I always get nervous when my team is ahead and the coach decides to sit on the lead.

You know the feeling. For three quarters our passing game has been unstoppable, the running game pathetic, but with a big lead, the coach decides to the run the ball - every play. All he needs to do is eat up time. Suddenly the opponent scores, our fullback fumbles, our quarterback goes down with an injury, another score and suddenly our guys look confused and momentum shifts, but the coach keeps running the ball.

That's how I feel as we approach the two-minute warning for the Nov. 7 election. The Democrats are ahead, but they are afraid to say so or act like it. Republican policy is crumbling all around them. They face the most incompetent group of Republicans in my lifetime - from Katrina to Baghdad, from Afghanistan to the national debt - but they have opted to sit on their lead. Run the ball! No bold initiatives; no calls for troops home now; no filibuster to stop the absurd McCain torture bill.

Nope. Just sit on the lead until Nov. 7. If you say nothing while fuzzing over your positions, so the reasoning goes, you can't make a mistake and people will vote against the bad guys in power who have made plenty of big ones. So go along with the crazies to eliminate habeas corpus; detain people without charges; permit eavesdropping on Americans without judicial restraint; have the CIA run secret prisons - and maybe, just maybe, no one will "Swift-boat us." There apparently is no outrage the Democrats will not put up with while sitting on their lead. They can taste the champagne!

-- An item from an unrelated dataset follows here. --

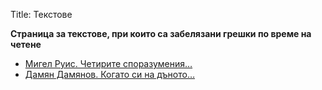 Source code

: Title: Текстове

<b>Страница за текстове, при които са забелязани грешки по време на четене</b>

* [Мигел Руис. Четирите споразумения…](/errors-online/texts/2784)
* [Дамян Дамянов. Когато си на дъното…](/errors-online/texts/8646)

My advice: Look out! You don't have a quarterback and your running plays are too obvious to be successful. Go figure - a new poll found that 61 percent of Iraqis now approve of attacks on Americans. The New York Times reports that 78 percent of Iraqis now believe that the U.S. military presence is "provoking more conflict than it is preventing." And 71 percent of Iraqis want the U.S. out within a year. Hell, we can't get 71 percent of Democrats in Congress to call for a pullout within two years, let alone a year! Ah, but what do those Iraqis know, anyway.

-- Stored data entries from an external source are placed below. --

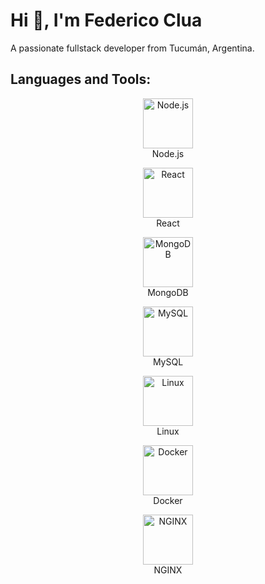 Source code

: # Hi 👋, I'm Federico Clua

A passionate fullstack developer from Tucumán, Argentina.

## Languages and Tools:

<p align="center">
  <img src="https://cdn.jsdelivr.net/gh/devicons/devicon/icons/nodejs/nodejs-original.svg" alt="Node.js" width="80" height="80"/>
  <br>Node.js
</p>
<p align="center">
  <img src="https://cdn.jsdelivr.net/gh/devicons/devicon/icons/react/react-original.svg" alt="React" width="80" height="80"/>
  <br>React
</p>
<p align="center">
  <img src="https://cdn.jsdelivr.net/gh/devicons/devicon/icons/mongodb/mongodb-original.svg" alt="MongoDB" width="80" height="80"/>
  <br>MongoDB
</p>
<p align="center">
  <img src="https://cdn.jsdelivr.net/gh/devicons/devicon/icons/mysql/mysql-original.svg" alt="MySQL" width="80" height="80"/>
  <br>MySQL
</p>
<p align="center">
  <img src="https://cdn.jsdelivr.net/gh/devicons/devicon/icons/linux/linux-original.svg" alt="Linux" width="80" height="80"/>
  <br>Linux
</p>
<p align="center">
  <img src="https://cdn.jsdelivr.net/gh/devicons/devicon/icons/docker/docker-original.svg" alt="Docker" width="80" height="80"/>
  <br>Docker
</p>
<p align="center">
  <img src="https://cdn.jsdelivr.net/gh/devicons/devicon/icons/nginx/nginx-original.svg" alt="NGINX" width="80" height="80"/>
  <br>NGINX
</p>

What are the Democrats waiting for? Possibly they will do something when 100 percent of Iraqis want us out - but don't count on it.

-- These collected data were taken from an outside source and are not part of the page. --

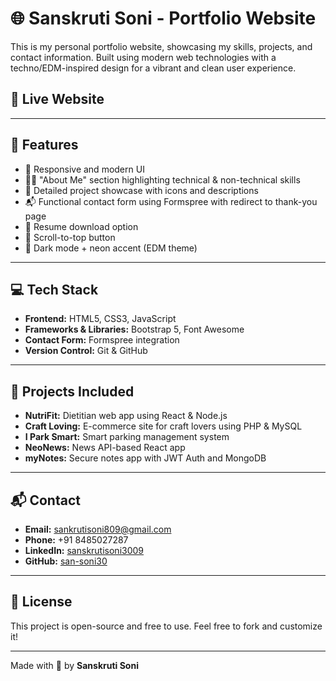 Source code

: # 🌐 Sanskruti Soni - Portfolio Website

This is my personal portfolio website, showcasing my skills, projects, and contact information. Built using modern web technologies with a techno/EDM-inspired design for a vibrant and clean user experience.

## 🔗 Live Website

---

## 📌 Features

- 🚀 Responsive and modern UI
- 🧑‍💻 "About Me" section highlighting technical & non-technical skills
- 📁 Detailed project showcase with icons and descriptions
- 📬 Functional contact form using Formspree with redirect to thank-you page
- 📄 Resume download option
- 🔼 Scroll-to-top button
- 🎨 Dark mode + neon accent (EDM theme)

---

## 💻 Tech Stack

- **Frontend:** HTML5, CSS3, JavaScript
- **Frameworks & Libraries:** Bootstrap 5, Font Awesome
- **Contact Form:** Formspree integration
- **Version Control:** Git & GitHub


---

## 🧠 Projects Included

- **NutriFit:** Dietitian web app using React & Node.js
- **Craft Loving:** E-commerce site for craft lovers using PHP & MySQL
- **I Park Smart:** Smart parking management system
- **NeoNews:** News API-based React app
- **myNotes:** Secure notes app with JWT Auth and MongoDB

---

## 📬 Contact

- **Email:** sankrutisoni809@gmail.com  
- **Phone:** +91 8485027287  
- **LinkedIn:** [sanskrutisoni3009](https://www.linkedin.com/in/sanskrutisoni3009)  
- **GitHub:** [san-soni30](https://github.com/san-soni30)  

---

## 📄 License

This project is open-source and free to use. Feel free to fork and customize it!

---

Made with 💖 by **Sanskruti Soni**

All this while Bush the Delusional continues to urge us to "stay the course" despite an emerging Republican majority in favor of, you guessed it, "cut and run." The GOP candidates in 2008 will not "stay the course," they will change the plan and the corporate media will be their cheerleaders. Parents, spouses, and children of those who are on the front lines must cringe when the hear "stay the course" when there has never been a course to stay. Remember "Mission Accomplished"?

Even Republican Senate hawk John Warner has concluded that our policy is "drifting sideways." And that is a generous view of this fiasco. Warner said last week that if the Iraqi military does not step up to the plate within two to three months, we should adopt a new policy. Hint, hint - get the hell out of there. A new policy? What, may we ask, is the old policy?

James Baker announced that there must be a change. "It's not appeasement to talk to your enemies," said Baker on ABC. Take that, Rummy! Baker thinks we should deal with Iran and, yes, Syria and North Korea, for heaven's sake. Do any Democrats agree or is Baker too bold?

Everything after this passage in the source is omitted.